***** Input for this task

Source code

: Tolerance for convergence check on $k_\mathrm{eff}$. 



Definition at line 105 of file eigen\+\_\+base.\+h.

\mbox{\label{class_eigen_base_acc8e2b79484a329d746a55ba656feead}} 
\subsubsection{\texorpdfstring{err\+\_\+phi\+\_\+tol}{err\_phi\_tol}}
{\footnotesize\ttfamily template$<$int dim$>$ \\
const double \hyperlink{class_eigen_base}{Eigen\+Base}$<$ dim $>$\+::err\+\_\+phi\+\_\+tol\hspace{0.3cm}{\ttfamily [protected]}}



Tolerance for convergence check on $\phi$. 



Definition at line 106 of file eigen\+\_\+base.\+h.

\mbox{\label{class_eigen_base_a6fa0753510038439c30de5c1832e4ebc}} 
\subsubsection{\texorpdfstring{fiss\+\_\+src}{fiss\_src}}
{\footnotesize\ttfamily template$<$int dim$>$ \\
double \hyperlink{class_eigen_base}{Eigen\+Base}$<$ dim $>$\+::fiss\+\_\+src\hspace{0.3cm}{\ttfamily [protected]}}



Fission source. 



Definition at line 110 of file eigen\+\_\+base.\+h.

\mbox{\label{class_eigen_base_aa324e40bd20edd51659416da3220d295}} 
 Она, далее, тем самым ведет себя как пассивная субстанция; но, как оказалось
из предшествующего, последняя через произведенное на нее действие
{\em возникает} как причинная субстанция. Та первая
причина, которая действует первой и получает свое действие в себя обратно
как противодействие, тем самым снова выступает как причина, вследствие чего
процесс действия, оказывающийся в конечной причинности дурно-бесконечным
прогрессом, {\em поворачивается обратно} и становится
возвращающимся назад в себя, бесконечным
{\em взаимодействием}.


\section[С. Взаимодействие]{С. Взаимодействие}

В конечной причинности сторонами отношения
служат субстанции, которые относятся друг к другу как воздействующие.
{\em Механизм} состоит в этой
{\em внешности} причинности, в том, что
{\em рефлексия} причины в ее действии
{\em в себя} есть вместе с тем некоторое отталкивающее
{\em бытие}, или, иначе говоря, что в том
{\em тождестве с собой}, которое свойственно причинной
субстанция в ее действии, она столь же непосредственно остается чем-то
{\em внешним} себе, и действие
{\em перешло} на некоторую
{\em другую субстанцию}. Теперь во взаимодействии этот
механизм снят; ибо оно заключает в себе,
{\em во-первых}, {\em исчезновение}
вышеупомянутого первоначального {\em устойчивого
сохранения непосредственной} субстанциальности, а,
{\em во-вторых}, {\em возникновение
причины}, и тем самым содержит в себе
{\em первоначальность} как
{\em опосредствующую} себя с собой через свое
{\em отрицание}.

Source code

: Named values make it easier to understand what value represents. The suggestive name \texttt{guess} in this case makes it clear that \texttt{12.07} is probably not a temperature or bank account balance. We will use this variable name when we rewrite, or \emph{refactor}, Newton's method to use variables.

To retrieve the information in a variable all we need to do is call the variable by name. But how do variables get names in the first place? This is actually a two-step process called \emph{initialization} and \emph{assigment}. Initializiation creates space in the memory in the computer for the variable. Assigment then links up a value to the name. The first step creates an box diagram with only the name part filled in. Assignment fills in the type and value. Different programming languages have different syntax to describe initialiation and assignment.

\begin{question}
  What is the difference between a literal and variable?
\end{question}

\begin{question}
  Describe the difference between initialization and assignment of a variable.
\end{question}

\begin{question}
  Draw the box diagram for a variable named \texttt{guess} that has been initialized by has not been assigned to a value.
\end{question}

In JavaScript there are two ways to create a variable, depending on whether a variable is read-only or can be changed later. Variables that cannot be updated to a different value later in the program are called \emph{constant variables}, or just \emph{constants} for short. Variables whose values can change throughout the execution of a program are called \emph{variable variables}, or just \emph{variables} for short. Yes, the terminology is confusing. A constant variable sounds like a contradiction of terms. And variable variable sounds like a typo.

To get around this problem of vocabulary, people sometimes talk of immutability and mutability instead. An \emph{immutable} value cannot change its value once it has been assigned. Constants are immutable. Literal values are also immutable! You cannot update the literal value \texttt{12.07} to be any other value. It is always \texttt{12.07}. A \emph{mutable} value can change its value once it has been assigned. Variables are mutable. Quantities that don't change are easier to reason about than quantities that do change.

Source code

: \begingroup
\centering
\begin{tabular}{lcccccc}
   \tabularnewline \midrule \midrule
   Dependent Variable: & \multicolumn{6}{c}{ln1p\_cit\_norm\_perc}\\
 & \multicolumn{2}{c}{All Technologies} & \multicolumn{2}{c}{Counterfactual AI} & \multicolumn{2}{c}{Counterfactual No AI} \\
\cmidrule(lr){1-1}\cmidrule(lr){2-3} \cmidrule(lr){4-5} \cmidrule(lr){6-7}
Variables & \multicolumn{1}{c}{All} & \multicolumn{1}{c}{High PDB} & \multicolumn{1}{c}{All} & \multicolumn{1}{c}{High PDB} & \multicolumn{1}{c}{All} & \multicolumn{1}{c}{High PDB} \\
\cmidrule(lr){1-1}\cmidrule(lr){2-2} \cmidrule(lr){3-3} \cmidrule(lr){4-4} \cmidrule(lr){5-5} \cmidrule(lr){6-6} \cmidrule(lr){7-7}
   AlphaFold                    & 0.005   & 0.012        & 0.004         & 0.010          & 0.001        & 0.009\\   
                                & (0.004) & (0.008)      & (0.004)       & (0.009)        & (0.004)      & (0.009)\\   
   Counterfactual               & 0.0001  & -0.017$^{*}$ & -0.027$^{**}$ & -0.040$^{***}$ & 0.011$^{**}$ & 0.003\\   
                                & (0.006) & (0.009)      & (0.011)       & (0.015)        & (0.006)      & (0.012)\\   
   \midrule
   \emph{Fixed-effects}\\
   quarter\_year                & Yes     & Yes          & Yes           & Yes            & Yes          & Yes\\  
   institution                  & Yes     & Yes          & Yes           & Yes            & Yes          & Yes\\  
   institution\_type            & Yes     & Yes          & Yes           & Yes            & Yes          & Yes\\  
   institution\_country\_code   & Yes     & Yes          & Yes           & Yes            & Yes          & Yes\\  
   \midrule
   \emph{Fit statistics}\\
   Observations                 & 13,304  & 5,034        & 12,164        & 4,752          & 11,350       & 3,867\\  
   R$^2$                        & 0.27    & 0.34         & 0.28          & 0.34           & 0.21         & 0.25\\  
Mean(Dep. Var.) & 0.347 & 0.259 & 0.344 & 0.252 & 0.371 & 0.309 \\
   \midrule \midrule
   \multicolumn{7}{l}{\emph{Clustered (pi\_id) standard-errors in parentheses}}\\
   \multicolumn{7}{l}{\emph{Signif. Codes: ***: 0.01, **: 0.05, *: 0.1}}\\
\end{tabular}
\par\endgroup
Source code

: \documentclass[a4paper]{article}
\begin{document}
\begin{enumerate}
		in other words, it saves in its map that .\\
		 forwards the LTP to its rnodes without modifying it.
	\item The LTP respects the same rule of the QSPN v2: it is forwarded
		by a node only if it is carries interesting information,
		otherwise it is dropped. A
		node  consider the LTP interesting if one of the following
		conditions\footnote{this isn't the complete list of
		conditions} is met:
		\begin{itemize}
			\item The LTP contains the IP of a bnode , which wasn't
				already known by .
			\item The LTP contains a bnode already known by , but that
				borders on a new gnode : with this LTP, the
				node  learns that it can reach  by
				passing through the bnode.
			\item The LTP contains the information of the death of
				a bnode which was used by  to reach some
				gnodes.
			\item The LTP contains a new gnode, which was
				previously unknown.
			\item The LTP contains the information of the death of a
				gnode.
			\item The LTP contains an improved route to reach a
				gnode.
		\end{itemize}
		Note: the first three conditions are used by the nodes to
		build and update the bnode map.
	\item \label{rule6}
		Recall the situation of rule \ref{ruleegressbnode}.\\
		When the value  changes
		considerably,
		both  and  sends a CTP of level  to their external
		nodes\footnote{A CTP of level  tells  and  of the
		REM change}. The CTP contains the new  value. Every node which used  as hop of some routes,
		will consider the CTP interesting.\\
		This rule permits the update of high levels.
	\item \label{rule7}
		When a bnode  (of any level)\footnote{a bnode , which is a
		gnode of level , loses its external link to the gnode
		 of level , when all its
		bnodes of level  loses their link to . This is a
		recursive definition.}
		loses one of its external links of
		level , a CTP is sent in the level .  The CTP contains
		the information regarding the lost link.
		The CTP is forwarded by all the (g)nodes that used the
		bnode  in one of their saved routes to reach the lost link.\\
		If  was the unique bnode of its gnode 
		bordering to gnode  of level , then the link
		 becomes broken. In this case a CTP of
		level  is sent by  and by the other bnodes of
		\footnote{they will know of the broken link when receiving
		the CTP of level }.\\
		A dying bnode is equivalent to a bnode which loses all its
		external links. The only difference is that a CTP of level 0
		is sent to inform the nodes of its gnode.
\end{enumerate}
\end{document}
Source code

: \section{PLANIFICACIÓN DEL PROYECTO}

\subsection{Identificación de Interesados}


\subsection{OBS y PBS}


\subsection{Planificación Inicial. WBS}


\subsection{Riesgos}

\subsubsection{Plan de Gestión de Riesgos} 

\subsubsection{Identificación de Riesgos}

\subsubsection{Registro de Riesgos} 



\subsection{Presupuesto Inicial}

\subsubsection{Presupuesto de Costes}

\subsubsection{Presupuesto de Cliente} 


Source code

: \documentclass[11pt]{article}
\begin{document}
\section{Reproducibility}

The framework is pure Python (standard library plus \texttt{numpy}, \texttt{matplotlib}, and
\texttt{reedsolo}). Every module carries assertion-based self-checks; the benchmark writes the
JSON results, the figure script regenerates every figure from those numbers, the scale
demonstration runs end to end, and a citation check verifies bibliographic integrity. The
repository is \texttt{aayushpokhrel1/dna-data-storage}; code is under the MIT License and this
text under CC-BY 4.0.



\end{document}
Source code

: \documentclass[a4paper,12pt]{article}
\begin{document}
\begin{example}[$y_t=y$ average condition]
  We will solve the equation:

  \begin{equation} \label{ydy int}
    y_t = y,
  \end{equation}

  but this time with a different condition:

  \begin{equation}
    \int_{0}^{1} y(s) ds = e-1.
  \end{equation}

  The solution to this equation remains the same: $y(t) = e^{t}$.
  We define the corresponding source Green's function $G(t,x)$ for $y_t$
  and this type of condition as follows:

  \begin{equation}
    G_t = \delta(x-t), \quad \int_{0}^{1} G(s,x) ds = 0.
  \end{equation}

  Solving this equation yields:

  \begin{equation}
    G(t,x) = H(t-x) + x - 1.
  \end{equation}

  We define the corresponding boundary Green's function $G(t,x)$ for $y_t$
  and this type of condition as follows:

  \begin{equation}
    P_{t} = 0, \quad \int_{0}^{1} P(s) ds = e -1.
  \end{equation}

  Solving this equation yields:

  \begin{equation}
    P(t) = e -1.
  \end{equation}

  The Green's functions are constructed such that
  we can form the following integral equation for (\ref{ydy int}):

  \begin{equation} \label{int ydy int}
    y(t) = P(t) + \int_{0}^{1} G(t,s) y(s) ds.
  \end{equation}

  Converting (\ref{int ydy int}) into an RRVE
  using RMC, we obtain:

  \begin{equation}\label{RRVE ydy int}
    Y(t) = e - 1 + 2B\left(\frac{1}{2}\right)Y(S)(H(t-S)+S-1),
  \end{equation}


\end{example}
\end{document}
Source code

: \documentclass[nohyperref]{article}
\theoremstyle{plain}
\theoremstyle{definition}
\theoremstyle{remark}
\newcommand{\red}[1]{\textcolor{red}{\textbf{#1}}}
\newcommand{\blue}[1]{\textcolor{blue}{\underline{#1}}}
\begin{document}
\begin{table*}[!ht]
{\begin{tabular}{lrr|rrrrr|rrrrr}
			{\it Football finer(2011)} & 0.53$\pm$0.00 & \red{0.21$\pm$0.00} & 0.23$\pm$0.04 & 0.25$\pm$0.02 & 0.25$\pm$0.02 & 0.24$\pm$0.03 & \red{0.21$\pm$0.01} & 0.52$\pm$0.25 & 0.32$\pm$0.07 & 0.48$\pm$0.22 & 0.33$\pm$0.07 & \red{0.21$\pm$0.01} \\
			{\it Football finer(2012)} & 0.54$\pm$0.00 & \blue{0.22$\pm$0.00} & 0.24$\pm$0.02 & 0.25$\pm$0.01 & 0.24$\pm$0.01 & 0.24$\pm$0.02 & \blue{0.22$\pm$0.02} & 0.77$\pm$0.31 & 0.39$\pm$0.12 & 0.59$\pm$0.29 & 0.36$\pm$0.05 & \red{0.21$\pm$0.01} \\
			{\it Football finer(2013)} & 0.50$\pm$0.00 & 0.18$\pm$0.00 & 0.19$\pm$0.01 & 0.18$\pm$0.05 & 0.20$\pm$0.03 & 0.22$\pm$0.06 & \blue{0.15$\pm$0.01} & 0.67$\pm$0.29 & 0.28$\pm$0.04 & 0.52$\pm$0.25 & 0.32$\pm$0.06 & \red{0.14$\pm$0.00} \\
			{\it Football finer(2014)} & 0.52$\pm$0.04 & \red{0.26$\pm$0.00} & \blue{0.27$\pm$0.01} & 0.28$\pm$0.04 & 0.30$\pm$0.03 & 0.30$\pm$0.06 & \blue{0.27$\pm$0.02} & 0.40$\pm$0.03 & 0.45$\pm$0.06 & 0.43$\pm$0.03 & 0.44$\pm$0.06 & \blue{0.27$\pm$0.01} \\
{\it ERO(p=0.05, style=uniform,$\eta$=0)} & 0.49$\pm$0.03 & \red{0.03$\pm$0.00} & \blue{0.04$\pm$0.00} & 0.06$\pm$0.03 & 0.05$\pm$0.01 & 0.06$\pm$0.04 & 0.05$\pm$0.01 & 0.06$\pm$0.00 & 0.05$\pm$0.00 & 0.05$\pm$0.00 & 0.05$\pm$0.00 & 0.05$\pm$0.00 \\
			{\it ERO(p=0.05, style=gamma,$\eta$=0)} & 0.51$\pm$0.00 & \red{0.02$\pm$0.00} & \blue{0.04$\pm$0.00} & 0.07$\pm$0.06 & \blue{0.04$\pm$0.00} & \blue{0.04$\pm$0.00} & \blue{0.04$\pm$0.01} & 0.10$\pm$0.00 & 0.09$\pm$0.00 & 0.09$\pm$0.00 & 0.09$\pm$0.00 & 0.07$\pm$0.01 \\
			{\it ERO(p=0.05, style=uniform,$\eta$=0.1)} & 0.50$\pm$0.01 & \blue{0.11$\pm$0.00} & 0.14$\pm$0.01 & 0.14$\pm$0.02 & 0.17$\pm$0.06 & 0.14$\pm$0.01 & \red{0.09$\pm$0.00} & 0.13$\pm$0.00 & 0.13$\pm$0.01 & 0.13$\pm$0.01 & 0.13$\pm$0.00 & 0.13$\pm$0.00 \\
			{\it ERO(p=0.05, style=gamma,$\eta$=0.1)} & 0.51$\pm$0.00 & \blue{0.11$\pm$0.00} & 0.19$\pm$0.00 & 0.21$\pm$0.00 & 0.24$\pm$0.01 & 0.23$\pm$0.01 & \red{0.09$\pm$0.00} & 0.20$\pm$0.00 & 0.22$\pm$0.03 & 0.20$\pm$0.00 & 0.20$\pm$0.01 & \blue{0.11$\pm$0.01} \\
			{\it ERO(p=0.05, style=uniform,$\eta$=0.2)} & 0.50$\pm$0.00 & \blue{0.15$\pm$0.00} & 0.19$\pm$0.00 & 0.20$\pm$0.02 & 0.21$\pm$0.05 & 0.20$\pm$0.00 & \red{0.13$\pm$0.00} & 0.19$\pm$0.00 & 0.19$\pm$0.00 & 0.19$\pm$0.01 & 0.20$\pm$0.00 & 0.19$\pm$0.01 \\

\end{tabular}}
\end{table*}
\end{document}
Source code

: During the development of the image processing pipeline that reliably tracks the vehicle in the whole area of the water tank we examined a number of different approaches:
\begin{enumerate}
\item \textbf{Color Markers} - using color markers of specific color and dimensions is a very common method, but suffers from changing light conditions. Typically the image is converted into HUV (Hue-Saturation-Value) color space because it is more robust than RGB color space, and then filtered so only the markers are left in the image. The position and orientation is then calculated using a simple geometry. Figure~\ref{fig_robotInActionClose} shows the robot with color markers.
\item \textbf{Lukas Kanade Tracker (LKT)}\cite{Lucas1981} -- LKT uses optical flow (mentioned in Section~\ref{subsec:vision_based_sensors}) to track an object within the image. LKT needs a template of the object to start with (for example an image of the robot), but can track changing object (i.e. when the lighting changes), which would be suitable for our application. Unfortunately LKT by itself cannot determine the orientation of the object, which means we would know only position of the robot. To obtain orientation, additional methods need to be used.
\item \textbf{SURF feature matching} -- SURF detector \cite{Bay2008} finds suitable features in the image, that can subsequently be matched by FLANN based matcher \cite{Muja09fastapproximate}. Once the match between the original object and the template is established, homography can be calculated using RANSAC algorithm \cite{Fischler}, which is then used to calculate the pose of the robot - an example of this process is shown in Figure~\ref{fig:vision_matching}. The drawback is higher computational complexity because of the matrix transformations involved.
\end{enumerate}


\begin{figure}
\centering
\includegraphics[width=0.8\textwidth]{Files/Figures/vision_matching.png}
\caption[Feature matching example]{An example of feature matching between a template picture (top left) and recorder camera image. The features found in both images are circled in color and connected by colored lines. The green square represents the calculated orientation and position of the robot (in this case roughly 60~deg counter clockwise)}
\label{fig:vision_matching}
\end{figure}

**********

### About this task
The lines of the data, from the first through the one containing "состоит в этой", are to be transcribed exactly.

### Your response
Source code

: Tolerance for convergence check on $k_\mathrm{eff}$. 



Definition at line 105 of file eigen\+\_\+base.\+h.

\mbox{\label{class_eigen_base_acc8e2b79484a329d746a55ba656feead}} 
\subsubsection{\texorpdfstring{err\+\_\+phi\+\_\+tol}{err\_phi\_tol}}
{\footnotesize\ttfamily template$<$int dim$>$ \\
const double \hyperlink{class_eigen_base}{Eigen\+Base}$<$ dim $>$\+::err\+\_\+phi\+\_\+tol\hspace{0.3cm}{\ttfamily [protected]}}



Tolerance for convergence check on $\phi$. 



Definition at line 106 of file eigen\+\_\+base.\+h.

\mbox{\label{class_eigen_base_a6fa0753510038439c30de5c1832e4ebc}} 
\subsubsection{\texorpdfstring{fiss\+\_\+src}{fiss\_src}}
{\footnotesize\ttfamily template$<$int dim$>$ \\
double \hyperlink{class_eigen_base}{Eigen\+Base}$<$ dim $>$\+::fiss\+\_\+src\hspace{0.3cm}{\ttfamily [protected]}}



Fission source. 



Definition at line 110 of file eigen\+\_\+base.\+h.

\mbox{\label{class_eigen_base_aa324e40bd20edd51659416da3220d295}} 
 Она, далее, тем самым ведет себя как пассивная субстанция; но, как оказалось
из предшествующего, последняя через произведенное на нее действие
{\em возникает} как причинная субстанция. Та первая
причина, которая действует первой и получает свое действие в себя обратно
как противодействие, тем самым снова выступает как причина, вследствие чего
процесс действия, оказывающийся в конечной причинности дурно-бесконечным
прогрессом, {\em поворачивается обратно} и становится
возвращающимся назад в себя, бесконечным
{\em взаимодействием}.


\section[С. Взаимодействие]{С. Взаимодействие}

В конечной причинности сторонами отношения
служат субстанции, которые относятся друг к другу как воздействующие.
{\em Механизм} состоит в этой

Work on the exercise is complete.